Yes, however there are several issues in having it in a dongle instead of inside the phone
You're needlessly converting to 'lightning protocol' and back. DAC will be lower quality than an internal one (because of size and power constraints and the fact that you need one internal and one external)
Generic dongles purchased from Amazon can be expected to have lower quality DAC's, but most people that want to cheap out on something that only costs 9 dollars probably aren't using good enough headphones or speakers to care.
In reality those constraints don't have any humanly discernable impact on the quality. Plus the part about the lightning protocol makes no sense whatsoever.
Here's an idea: Try blind testing 10 songs or so and see if you can figure out which one is played from the adapter and which one isn't. I bet you won't hear the difference.

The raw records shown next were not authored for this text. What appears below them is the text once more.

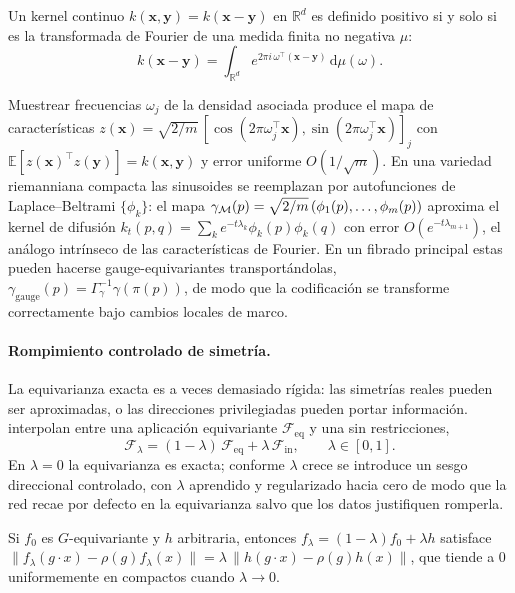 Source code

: \begin{theorem}[Bochner]
\label{thm:gauge:bochner}
Un kernel continuo $k(\mathbf{x}, \mathbf{y}) = k(\mathbf{x} - \mathbf{y})$ en
$\mathbb{R}^d$ es definido positivo si y solo si es la transformada de Fourier de
una medida finita no negativa $\mu$:
\[
  k(\mathbf{x} - \mathbf{y}) = \int_{\mathbb{R}^d} e^{2\pi i\,
  \omega^{\!\top}(\mathbf{x} - \mathbf{y})}\, \mathrm{d}\mu(\omega).
\]
\end{theorem}

Muestrear frecuencias $\omega_j$ de la densidad asociada produce el mapa de
caracter\'isticas $z(\mathbf{x}) = \sqrt{2/m}\,[\cos(2\pi\omega_j^{\!\top}\mathbf{x}),
\sin(2\pi\omega_j^{\!\top}\mathbf{x})]_j$ con $\mathbb{E}[z(\mathbf{x})^{\!\top}
z(\mathbf{y})] = k(\mathbf{x}, \mathbf{y})$ y error uniforme $O(1/\sqrt{m})$. En
una variedad riemanniana compacta las sinusoides se reemplazan por
autofunciones de Laplace--Beltrami $\{\phi_k\}$: el mapa $\gamma_\Mani(p) =
\sqrt{2/m}\,(\phi_1(p), \ldots, \phi_m(p))$ aproxima el kernel de difusi\'on
$k_t(p, q) = \sum_k e^{-t\lambda_k}\phi_k(p)\phi_k(q)$ con error
$O(e^{-t\lambda_{m+1}})$, el an\'alogo intr\'inseco de las caracter\'isticas de
Fourier. En un fibrado principal estas pueden hacerse gauge-equivariantes
transport\'andolas, $\gamma_{\text{gauge}}(p) =
\Gamma_\gamma^{-1}\gamma(\pi(p))$, de modo que la codificaci\'on se transforme
correctamente bajo cambios locales de marco.

\paragraph{Rompimiento controlado de simetr\'ia.}
La equivarianza exacta es a veces demasiado r\'igida: las simetr\'ias reales
pueden ser aproximadas, o las direcciones privilegiadas pueden portar
informaci\'on. \citet{vanderouderaa2024symmetry} interpolan entre una aplicaci\'on
equivariante $\mathcal{F}_{\text{eq}}$ y una sin restricciones,
\[
  \mathcal{F}_\lambda = (1 - \lambda)\,\mathcal{F}_{\text{eq}} + \lambda\,
  \mathcal{F}_{\text{in}},
  \qquad \lambda \in [0, 1].
\]
En $\lambda = 0$ la equivarianza es exacta; conforme $\lambda$ crece se introduce
un sesgo direccional controlado, con $\lambda$ aprendido y regularizado hacia cero
de modo que la red recae por defecto en la equivarianza salvo que los datos
justifiquen romperla.

\begin{proposition}
\label{prop:gauge:symmetry-breaking}
Si $f_0$ es $G$-equivariante y $h$ arbitraria, entonces $f_\lambda = (1 - \lambda)
f_0 + \lambda h$ satisface $\|f_\lambda(g\cdot x) - \rho(g) f_\lambda(x)\| =
\lambda\,\|h(g\cdot x) - \rho(g) h(x)\|$, que tiende a $0$ uniformemente en
compactos cuando $\lambda \to 0$.
\end{proposition}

I have an iPhone 7. In reality even that isn't an issue. You can keep the dongle attached to your headphones and it will stick safely to it.
I would really like to know how many people who find issue with the dongle have day-to-day experience with a headphone jack-less device. My bigger concern is that headphone jacks will vanish from headphones.
Because I have broken all my headphones and then my phone's audio jack I am trying out the dongly life. So far it hasn't been that bad, but I suspect that there will be situations in which I'll want to charge and have an audio device connected.
I dislike Apples love for dongles, but the headphone donglegate is mainly a constructed problem by people that just want to rage about something. Sure, it sucks that you can't use your headphones while charging but in reality I had this problem exactly once in a year of usage. There are actual problems with modern smartphones and iPhones in particular but the headphone jack is a ridiculously propped up issue.
> Yes it does, unless the port has an analog audio channel
Then you'd have an internal DAC.
Apple is extremely greedy with space, but a DAC/amp isn't large. The dongle has more available space.
The sound is digital before being converted either way, the "lighting protocol" won't hurt the quality unless they lossily compress, which I doubt.